In contrast to O. stephanostomum, human infection with O. bifurcum is well documented, but mostly in northern Togo and northern Ghana [1]. Why the human infection is restricted to the limited areas of these two countries while the parasite is commonly distributed in African primates has been debated for a long time from various viewpoints. Eberhard et al. [45], using infective larvae obtained by culture of human faeces in Ghana, found a low level of establishment in experimentally infected rhesus monkeys (Macaca mulatta). They regarded that the isolate obtained from humans was less infective to non-human primate hosts, and suggested that O. bifurcum found in humans and various monkeys in the same geographical region of northern Ghana and Togo were distinct, and that the human oesophagostomiasis there was not a zoonotic infection acquired from sympatric primates.

Meanwhile, de Gruijter et al. [46] made a phylogenetic analysis based on Cox1 sequences and found no relationship between O. bifurcum haplotype groupings and the specific primate host infected. This aspect is also found in this study. In a traditional sense, such an intermingled condition may indicate that the parasites are shared by various host species. Nevertheless, by applying random amplified polymorphic DNA (RAPD) and amplified fragment length polymorphism (AFLP) analyses, it was elucidated that O. bifurcum in each host species belongs to genetically distinct groups, supporting the view that O. bifurcum is not zoonotic [7,46-49].
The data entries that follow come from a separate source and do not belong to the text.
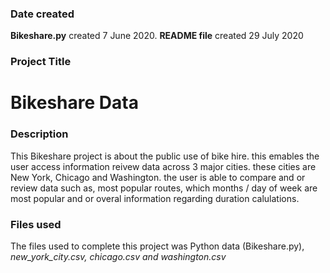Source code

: ### Date created
<b>Bikeshare.py</b> created 7 June 2020. 
<b>README file</b> created 29 July 2020

### Project Title
<h1>Bikeshare Data</h1>

### Description
This Bikeshare project is about the public use of bike hire. this emables the user access information reivew data across 3 major cities. these cities are New York, Chicago and Washington. the user is able to compare and or review data such as, most popular routes, which months / day of week are most popular and or overal information regarding duration calulations.

### Files used
The files used to complete this project was Python data (Bikeshare.py), <em>new_york_city.csv, chicago.csv and washington.csv</em>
It remains unsolved why such host-dependent groups proved by RAPD and AFLP analyses are not reflected in ITS2 genotypes or Cox1 haplotypes, which have been used generally to reconstruct phylogeny. Possibly, a strain of parasite adapted to a new host species experiences some genetic selection to facilitate further adaptation. If such selection occurs in many loci that are targeted by random amplification, the resulting dendrogram may be host-dependent clusters, regardless of their Cox1 phylogeny. In order to demonstrate this possibility, it is necessary to identify the loci in the nematode genome that are targeted by the random amplification. Because human infection with O. bifurcum is so restricted geographically, it is surmised that the infection was originally derived from non-human primates. Moreover, because rhesus monkeys were susceptible to infection with O. bifurcum isolated from humans, albeit at low levels [45], this parasite evidently has potential as a zoonotic pathogen. Transmission to humans could feasibly occur in regions such as Bulindi and elsewhere in Hoima District where chimpanzees and humans have extremely high levels of contact and spatial overlap [12,13,18,22]. Participation of sympatric olive baboons in the maintenance of O. bifurcum in Bulindi is currently unknown, but should be an important area of future study.

The Cox1 phylogenetic tree of O. bifurcum also showed peculiar features (figures 2 and 3): some clades (C and D) were composed of haplotypes of worms from geographically distant primates. For example, the haplotypes of worms from the Bulindi chimpanzees and two haplotypes from the yellow baboons of Tanzania formed clade C; other haplotypes from the yellow baboons of Tanzania and three haplotypes from the South African chacma baboon constituted clade D. One haplotype (F) of mona monkeys from Ghana was separated from the other haplotype (E) of mona monkeys and humans. Such a complicated condition could result from rapid geographical dispersal of the worms or the hosts. If various primate species share their O. bifurcuminfections, the worm haplotypes could spread rapidly over a wide geographical range. Further surveys are necessary to clarify comprehensively the phylogenetic relationships of O. bifurcum parasitic in African primates.